Manche Regisseure planen jedes Detail des Films im Voraus während andere noch Raum für den Zufall lassen, für unerwartete Szenen und Ereignisse. Welchem der beiden Typen würden Sie sich zuordnen?
Rashad: Beim Dreh eines Spielfilms ist es besser, gut und detailliert zu planen, doch wenn man an einem Dokumentarfilm arbeitet hat man gar keine andere Wahl als Raum für Zufälliges zu lassen. Planung ist auch hier notwendig und wichtig, doch in diesem Genre ist es sehr schwierig, die Situation zu beherrschen. Es gibt immer etwas, das man nicht in der Hand hat. Doch wenn Sie mich fragen, ist genau dies das Beste am Drehen eines Dokumentarfilms.
Ihr Film hat an vielen Festivals teilgenommen, darunter das ALFILM – Arabisches Filmfestival Berlin und das Dubai International Film Festival. Wie haben Sie die Reaktionen der Zuschauer aus den verschiedenen Kulturkreisen erlebt?
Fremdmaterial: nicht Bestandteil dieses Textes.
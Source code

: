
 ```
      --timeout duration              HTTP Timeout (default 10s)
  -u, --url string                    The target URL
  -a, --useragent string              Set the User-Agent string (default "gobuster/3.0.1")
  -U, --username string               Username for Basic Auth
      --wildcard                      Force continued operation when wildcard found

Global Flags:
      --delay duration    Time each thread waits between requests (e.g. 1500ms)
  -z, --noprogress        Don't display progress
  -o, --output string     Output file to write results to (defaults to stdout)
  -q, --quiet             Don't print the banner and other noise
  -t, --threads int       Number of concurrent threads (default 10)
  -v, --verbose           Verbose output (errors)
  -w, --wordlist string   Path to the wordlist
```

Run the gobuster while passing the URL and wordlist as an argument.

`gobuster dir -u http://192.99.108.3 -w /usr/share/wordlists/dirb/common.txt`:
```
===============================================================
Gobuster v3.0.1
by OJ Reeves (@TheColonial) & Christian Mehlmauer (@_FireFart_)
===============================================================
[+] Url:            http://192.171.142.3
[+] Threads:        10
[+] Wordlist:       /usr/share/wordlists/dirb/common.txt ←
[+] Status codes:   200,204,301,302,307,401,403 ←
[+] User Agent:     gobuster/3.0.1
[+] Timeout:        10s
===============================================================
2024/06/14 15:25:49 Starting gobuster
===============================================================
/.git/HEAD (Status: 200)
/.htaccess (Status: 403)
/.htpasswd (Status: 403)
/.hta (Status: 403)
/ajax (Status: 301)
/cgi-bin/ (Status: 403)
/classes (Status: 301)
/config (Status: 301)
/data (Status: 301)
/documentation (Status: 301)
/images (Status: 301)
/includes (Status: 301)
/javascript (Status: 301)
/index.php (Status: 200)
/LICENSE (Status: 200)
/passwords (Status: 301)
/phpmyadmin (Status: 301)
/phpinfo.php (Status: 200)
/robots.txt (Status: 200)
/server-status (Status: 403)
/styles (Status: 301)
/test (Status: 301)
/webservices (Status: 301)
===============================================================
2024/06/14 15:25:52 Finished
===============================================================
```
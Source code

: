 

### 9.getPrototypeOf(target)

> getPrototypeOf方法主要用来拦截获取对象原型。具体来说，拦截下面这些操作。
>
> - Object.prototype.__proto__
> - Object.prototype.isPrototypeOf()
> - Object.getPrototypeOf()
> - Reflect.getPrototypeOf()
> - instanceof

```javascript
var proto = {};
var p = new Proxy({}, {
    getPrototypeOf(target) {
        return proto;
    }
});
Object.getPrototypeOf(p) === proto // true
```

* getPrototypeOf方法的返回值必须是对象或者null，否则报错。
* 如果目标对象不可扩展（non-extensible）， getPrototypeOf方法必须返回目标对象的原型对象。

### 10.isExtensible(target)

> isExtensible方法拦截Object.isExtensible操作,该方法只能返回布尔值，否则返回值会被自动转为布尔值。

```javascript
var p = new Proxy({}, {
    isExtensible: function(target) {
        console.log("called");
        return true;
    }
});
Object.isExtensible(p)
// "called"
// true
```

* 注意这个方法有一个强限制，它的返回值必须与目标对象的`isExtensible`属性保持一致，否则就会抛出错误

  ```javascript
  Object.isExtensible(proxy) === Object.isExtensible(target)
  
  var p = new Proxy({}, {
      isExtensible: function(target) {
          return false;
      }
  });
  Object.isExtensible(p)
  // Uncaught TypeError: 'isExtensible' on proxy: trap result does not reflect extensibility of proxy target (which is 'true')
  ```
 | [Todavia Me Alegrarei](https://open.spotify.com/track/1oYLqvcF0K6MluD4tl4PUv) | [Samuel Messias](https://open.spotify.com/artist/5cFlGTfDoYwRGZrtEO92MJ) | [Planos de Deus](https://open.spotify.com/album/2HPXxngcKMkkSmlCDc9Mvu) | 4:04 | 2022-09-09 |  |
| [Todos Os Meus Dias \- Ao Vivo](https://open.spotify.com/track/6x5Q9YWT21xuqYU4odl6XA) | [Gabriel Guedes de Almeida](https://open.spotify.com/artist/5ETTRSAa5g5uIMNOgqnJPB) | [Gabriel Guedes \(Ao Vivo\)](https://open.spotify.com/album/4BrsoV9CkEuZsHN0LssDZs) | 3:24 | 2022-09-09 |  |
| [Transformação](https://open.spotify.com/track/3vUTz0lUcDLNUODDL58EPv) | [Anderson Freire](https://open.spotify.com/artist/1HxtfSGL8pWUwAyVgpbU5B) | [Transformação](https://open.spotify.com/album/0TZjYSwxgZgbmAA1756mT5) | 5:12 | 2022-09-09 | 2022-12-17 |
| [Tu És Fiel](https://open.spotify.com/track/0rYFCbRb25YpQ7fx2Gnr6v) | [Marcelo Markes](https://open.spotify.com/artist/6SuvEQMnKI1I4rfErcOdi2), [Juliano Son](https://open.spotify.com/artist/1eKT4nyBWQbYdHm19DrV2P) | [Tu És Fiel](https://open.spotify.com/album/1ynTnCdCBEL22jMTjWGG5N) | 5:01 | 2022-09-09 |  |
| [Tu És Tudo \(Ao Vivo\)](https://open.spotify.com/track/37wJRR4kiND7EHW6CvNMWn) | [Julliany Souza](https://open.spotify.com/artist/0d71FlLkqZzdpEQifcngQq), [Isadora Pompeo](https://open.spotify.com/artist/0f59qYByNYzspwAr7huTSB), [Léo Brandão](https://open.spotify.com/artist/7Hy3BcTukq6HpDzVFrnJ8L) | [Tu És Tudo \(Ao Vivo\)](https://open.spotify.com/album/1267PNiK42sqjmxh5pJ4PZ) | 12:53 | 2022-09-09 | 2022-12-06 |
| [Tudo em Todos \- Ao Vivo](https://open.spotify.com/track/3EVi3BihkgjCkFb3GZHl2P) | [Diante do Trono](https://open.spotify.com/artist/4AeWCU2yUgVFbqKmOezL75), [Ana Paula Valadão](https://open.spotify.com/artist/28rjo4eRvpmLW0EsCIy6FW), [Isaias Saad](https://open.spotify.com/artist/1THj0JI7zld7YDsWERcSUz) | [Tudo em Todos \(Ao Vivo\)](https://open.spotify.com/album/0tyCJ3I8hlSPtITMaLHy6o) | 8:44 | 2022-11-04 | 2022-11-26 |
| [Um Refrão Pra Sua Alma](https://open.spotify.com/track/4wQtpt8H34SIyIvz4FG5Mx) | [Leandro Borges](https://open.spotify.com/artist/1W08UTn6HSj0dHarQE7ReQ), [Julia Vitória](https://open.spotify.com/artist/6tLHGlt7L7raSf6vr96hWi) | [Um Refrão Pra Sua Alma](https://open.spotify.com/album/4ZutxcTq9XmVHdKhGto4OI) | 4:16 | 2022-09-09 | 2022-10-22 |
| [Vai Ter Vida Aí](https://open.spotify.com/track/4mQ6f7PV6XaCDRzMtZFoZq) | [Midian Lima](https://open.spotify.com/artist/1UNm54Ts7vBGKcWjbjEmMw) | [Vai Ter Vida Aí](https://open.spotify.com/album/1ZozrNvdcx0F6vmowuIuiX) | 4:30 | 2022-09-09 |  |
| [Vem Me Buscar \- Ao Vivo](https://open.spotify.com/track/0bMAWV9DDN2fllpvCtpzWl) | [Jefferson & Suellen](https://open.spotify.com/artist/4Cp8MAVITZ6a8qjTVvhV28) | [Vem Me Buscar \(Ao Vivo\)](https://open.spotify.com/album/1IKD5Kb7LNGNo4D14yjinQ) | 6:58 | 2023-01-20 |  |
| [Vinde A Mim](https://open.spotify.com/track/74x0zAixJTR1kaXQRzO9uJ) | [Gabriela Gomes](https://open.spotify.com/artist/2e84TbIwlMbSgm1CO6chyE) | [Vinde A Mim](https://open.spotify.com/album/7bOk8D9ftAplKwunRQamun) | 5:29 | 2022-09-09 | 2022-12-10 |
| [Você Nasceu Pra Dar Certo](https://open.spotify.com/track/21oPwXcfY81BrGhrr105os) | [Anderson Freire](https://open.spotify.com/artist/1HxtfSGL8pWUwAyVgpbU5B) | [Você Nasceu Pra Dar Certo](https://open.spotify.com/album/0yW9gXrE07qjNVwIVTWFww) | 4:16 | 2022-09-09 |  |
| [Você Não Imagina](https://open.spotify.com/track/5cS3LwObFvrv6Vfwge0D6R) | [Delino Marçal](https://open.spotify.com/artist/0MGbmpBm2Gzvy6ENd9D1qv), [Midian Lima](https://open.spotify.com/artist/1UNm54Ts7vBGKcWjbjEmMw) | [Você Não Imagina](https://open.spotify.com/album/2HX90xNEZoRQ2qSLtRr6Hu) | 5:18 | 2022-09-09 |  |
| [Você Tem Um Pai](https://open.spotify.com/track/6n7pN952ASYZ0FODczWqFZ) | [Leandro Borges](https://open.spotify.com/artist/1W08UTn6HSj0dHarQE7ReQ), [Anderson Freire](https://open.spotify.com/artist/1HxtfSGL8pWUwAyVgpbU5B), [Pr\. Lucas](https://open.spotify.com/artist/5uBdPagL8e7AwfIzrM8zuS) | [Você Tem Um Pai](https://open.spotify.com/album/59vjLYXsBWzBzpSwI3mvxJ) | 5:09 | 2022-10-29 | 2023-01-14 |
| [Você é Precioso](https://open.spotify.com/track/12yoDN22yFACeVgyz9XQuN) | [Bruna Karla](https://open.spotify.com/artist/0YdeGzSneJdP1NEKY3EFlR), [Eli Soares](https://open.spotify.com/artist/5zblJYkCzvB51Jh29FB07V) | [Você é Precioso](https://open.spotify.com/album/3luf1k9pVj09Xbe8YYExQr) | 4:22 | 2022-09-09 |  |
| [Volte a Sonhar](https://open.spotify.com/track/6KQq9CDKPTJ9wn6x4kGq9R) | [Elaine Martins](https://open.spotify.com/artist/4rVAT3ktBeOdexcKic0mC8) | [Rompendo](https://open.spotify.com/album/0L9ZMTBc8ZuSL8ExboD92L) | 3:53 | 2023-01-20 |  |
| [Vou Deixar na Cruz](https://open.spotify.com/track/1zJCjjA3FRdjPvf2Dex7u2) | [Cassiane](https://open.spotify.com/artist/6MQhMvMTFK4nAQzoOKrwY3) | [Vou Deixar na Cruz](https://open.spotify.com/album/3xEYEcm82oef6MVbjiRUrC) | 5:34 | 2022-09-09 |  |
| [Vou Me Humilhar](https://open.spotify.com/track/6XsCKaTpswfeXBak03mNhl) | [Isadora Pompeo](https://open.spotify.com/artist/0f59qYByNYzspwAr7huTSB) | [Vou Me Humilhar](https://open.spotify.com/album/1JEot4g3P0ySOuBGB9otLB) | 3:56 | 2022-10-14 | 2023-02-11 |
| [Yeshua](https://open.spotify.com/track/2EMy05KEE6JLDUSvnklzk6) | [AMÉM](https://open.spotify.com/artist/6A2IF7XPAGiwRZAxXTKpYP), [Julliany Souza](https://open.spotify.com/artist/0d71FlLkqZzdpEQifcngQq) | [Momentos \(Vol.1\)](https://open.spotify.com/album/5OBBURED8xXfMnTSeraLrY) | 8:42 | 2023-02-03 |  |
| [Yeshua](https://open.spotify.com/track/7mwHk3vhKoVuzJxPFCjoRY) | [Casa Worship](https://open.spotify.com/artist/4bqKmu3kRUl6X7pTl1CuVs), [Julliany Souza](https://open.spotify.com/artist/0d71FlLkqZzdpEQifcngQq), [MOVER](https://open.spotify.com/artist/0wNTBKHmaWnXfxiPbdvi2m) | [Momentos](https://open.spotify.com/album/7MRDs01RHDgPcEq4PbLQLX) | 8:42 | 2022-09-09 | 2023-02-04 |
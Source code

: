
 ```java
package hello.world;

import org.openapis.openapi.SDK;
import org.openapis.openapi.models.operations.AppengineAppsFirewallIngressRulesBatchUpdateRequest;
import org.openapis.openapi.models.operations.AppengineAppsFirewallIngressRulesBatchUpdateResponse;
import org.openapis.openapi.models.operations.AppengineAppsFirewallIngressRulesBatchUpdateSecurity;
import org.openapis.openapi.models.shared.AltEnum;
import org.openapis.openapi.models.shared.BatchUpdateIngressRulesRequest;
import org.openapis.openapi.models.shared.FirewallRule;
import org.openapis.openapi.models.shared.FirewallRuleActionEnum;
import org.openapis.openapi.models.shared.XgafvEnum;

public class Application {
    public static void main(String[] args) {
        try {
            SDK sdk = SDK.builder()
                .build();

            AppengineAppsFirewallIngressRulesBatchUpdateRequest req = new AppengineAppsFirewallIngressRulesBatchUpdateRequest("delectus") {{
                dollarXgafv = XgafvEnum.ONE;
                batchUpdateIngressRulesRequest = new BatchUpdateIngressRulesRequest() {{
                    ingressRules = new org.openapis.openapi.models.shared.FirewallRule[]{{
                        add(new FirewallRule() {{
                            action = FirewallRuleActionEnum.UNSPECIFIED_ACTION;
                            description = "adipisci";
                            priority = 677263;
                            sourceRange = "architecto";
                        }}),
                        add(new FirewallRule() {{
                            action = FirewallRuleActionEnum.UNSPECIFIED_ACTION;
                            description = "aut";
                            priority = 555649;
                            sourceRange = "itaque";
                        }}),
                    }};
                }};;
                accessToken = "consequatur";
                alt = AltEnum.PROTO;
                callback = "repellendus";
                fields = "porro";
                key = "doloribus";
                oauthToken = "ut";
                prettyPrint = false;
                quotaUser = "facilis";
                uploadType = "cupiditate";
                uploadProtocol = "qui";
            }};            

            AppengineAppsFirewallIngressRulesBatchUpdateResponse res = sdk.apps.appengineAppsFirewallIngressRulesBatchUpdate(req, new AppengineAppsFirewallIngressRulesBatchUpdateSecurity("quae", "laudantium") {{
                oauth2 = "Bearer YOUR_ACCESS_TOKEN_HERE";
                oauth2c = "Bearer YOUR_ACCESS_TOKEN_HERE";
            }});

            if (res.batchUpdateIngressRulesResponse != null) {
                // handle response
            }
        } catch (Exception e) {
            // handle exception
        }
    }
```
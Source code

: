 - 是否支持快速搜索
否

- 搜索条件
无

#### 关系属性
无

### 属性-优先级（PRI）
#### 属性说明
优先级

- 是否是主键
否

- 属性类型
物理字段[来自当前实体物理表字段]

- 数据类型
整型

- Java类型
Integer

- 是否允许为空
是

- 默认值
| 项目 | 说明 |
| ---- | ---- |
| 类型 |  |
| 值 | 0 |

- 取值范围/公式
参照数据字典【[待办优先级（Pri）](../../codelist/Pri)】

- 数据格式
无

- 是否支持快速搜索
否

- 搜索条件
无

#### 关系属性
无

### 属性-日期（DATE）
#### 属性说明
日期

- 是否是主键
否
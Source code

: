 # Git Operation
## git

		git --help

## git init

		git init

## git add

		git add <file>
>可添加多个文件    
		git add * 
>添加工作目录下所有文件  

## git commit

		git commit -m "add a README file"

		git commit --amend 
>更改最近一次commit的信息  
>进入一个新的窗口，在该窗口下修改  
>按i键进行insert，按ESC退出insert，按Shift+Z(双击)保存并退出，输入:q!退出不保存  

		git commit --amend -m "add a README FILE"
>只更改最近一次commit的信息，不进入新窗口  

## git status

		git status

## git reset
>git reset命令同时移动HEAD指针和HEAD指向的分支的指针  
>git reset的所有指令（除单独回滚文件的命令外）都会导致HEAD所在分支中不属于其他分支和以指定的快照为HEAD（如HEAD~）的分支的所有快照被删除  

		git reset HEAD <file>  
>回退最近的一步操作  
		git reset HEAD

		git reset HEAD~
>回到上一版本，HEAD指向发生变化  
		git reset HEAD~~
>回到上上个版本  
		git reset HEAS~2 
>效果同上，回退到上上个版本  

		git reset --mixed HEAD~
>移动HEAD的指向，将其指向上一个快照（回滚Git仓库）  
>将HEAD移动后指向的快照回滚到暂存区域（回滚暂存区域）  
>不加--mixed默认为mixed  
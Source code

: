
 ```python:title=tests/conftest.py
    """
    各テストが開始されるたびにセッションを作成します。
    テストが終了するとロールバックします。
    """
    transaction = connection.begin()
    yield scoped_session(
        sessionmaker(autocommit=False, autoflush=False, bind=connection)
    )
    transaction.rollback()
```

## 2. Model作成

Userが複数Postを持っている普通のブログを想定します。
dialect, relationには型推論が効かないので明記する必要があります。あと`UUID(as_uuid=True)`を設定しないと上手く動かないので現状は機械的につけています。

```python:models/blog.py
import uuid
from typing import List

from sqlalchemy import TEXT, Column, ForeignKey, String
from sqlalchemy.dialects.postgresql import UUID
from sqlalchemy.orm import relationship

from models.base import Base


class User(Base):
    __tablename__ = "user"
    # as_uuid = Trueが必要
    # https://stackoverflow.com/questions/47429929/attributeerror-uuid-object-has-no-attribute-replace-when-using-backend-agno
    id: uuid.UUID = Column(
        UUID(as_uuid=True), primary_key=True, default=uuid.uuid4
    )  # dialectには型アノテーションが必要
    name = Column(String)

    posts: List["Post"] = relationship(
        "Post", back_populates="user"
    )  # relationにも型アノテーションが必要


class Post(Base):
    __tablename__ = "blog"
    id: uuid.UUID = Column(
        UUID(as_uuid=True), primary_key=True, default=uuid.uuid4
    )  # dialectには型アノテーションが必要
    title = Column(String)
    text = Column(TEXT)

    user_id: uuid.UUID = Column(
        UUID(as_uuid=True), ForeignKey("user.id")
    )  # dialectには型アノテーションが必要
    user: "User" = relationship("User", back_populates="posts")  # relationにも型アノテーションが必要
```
Rashad: Jedes Publikum hat, entsprechend des Hintergrundwissens über die politischen und sozialen Gegebenheiten in Ägypten, seine ureigene Perspektive auf den Film, dies ist also relativ. Doch das Schöne ist, dass das Publikum unterschiedlicher Kultur und Nationalität sich mit großer Sensibilität mit dem persönlichen Teil des Films auseinandersetzt: Der Beziehung des Sohns zu seinem Vater. Das liegt daran, dass diese Beziehung unabhängig ist von kulturellen Grenzen, denn sie ist menschlich und verbindet die Menschen miteinander. Deshalb bin ich voreingenommen was das Menschliche in Filmen betrifft: Jeder Film, egal welchen Genres oder welcher Art, muss etwas Menschliches transportieren, das die Zuschauer über ihrer Unterschiede hinweg berührt.
Das Interview führte Islam Anwar.
© Goethe-Institut 2017
Mohamed Rashad wurde 1980 in Alexandria geboren. Er studierte Film und Regie am Jesuitischen Kulturzentrum und der SIMAT Stiftung. Er schrieb und produzierte die zwei Kurzfilme "Von Weitem" und "Maxime" und arbeitete als Regieassistenz bei vielen Kurz- und Spielfilmen mit, darunter "Coming Forth By Day" der Regisseurin Hala Lotfy. Er ist Mitbegründer der Produktionsfirma Hassala Films und arbeitet derzeit an seinem ersten langen Spielfilm.